Xfce design SIG

Mișu Moldovan dumol at xfce.org
Sun Jun 19 21:16:17 CEST 2011


On 19.06.2011 21:08, Anzan Hoshin Roshi wrote:
> On 19 June 2011 17:29, Mișu Moldovan <dumol at xfce.org> wrote:
[snip]
>>  1) minimizing the waste of vertical space (so precious on a widescreen
>> display). Currently a typical app like Midori in Xfce, in a maximized
>> state, loses vertical space to: top panel, title bar, menu bar, toolbar,
>> tabs, status bar and bottom panel. That's a bit too much. Some apps try
>> to compensate for this by merging some of these elements (e.g. Chromium
>> merges the title bar with the tabs and the menu bar with the toolbar).
>> But the right approach seems to be to do it at the desktop level, like
>> Unity, which merges the menu bar and the title bar in the top panel for
>> maximized native apps.
>>
> [snip]
> 
> The universal menu is confusing because if you have more than one
> application open in a workspace (eg, Chromium, Xchat, Pidgin) you only have
> a menu for one of them. This is broken for any use other than maximised apps
> or for a tablet or smartphone. I use Nexus S, with Gingerbread Android
> 2.3.4. This kind of thing is appropriate there.

I'm not proposing to integrate the menu in the panel as Ubuntu Unity,
although I personally like their implementation. My idea is to unify the
title bar of the window with the menu bar and the optional tabs. This
fits unmaximized windows too...

Look at your opened windows: usually the title bar is mostly empty and
so is the menu bar in the right half. A possibility would be to
right-justify the title to make way for the menu on the left side. When
a new tab is created, the menu collapses to a button as in Chromium and
Firefox 4 and the title portion multiplies into two tabs between the
collapsed menu and the buttons. (Everything would be reversed for
right-to-left languages, but this should be a non-issue with GTK+).


> There is no need to be miserly about vertical space.

It depends on the display. I personally use my main monitor rotated at
90 degrees because I mostly work with text so I'm not much bothered. But
on a netbook, things get pretty crowded.


>>  2) diminishing the scrollbar (as seen in Ubuntu 11.04 and OSX Lion).
>> Given the fact that scrollbars and their buttons are rarely clicked
>> (because of scroll wheels and keyboard usage), they are generally a
>> waste of pixels. They should be slimmer or invisible when static (as in
>> mobile OSes) and showing buttons only when the mouse cursor crosses the
>> scrollbar area. It seems GTK+ theming is not enough for this, Ubuntu
>> 11.04 has bundled some specialized extra packages (*overlay-scrollbar)
>> that implement a new GTK+ widget that enables this dynamic behavior.
> 
> The length of the scrollbar gives instant information on the length of the
> document being viewed. It needs to be visible.

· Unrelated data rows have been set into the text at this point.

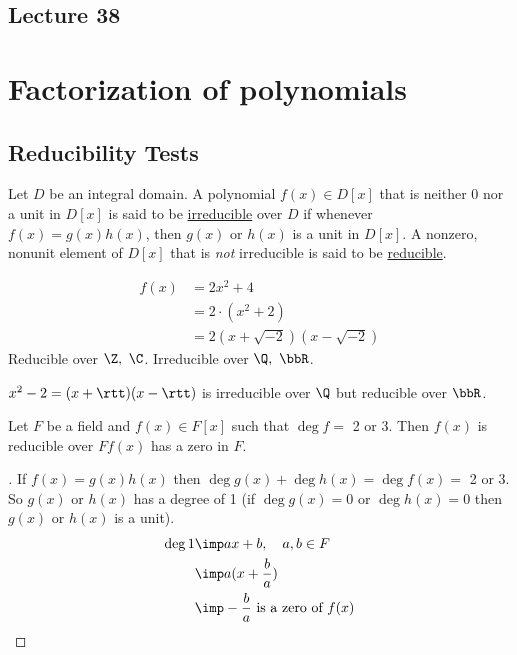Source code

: \documentclass[a4paper]{article}
\begin{document}
\subsection*{Lecture 38} %
\section{Factorization of polynomials}
\subsection{Reducibility Tests}
\begin{definition}
  Let \( D \) be an integral domain.
  A polynomial \( f(x)\in D[x] \) that is neither 0 nor a unit in \( D[x] \) is said to be \uline{irreducible} over \( D \) if whenever \( f(x) = g(x)h(x) \), then \( g(x) \) or \( h(x) \) is a unit in \( D[x] \). A nonzero, nonunit element of \( D[x] \) that is \emph{not} irreducible is said to be \uline{reducible}.
\end{definition}

\begin{example}
  \begin{align*}
    f(x) &= 2x^2 + 4 \\ &= 2\cdot (x^2+2) \\ &= 2(x+\sqrt{-2})(x-\sqrt{-2})
  \end{align*}
  Reducible over \( \Z,\ \C \). Irreducible over \( \Q,\ \bbR \).
\end{example}

\begin{example}
  \( x^2-2 = (x+\rtt)(x-\rtt) \) is irreducible over \( \Q \) but reducible over \( \bbR \).
\end{example}

\begin{theorem}
  Let \( F \) be a field and \( f(x) \in F[x] \) such that \( \deg f =\) 2 or 3.
  Then \( f(x) \) is reducible over \( F \)\iff \( f(x) \) has a zero in \( F \).
\end{theorem}

\begin{proof}[]
  If \( f(x) = g(x)h(x) \) then \( \deg g(x) + \deg h(x) = \deg f(x) = \) 2 or 3.
  So \( g(x) \) or \( h(x) \) has a degree of 1 (if \( \deg g(x) = 0 \) or \( \deg h(x) = 0 \) then \( g(x) \) or \( h(x) \) is a unit).
  \begin{align*}
    \deg 1 &\imp ax+b,\quad a,b\in F \\
           &\imp a(x+\frac{b}{a}) \\
           &\imp -\frac{b}{a} \text{ is a zero of } f(x)
  \end{align*}
\end{proof}
\end{document}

It could be visible but much slimmer, not necessarily invisible when
static... But I must say in iOS it disappears completely when static and
it's very usable, for me at least it's enough to see its length when
scrolling and I get an idea of how much I have to scroll. As for the
argument of mouses without scroll wheels raised by Charlie Kravetz, the
scrollbar buttons would become visible when the mouse approaches the
scrollbar, conveniently displaying the scroll buttons too. Please check
http://www.markshuttleworth.com/archives/615 for a taste of it.

But please remember my proposals are not in the spirit of GNOME3 which
seems to be „their way or the highway”. They should be all optional
features, even if activated by default. Thus a user which prefers
separated title / menu / tool / tab / status bars can easily separate
them by not loading the associated GTK+ module. The same for the
scrollbar or the keyboard shortcut theme.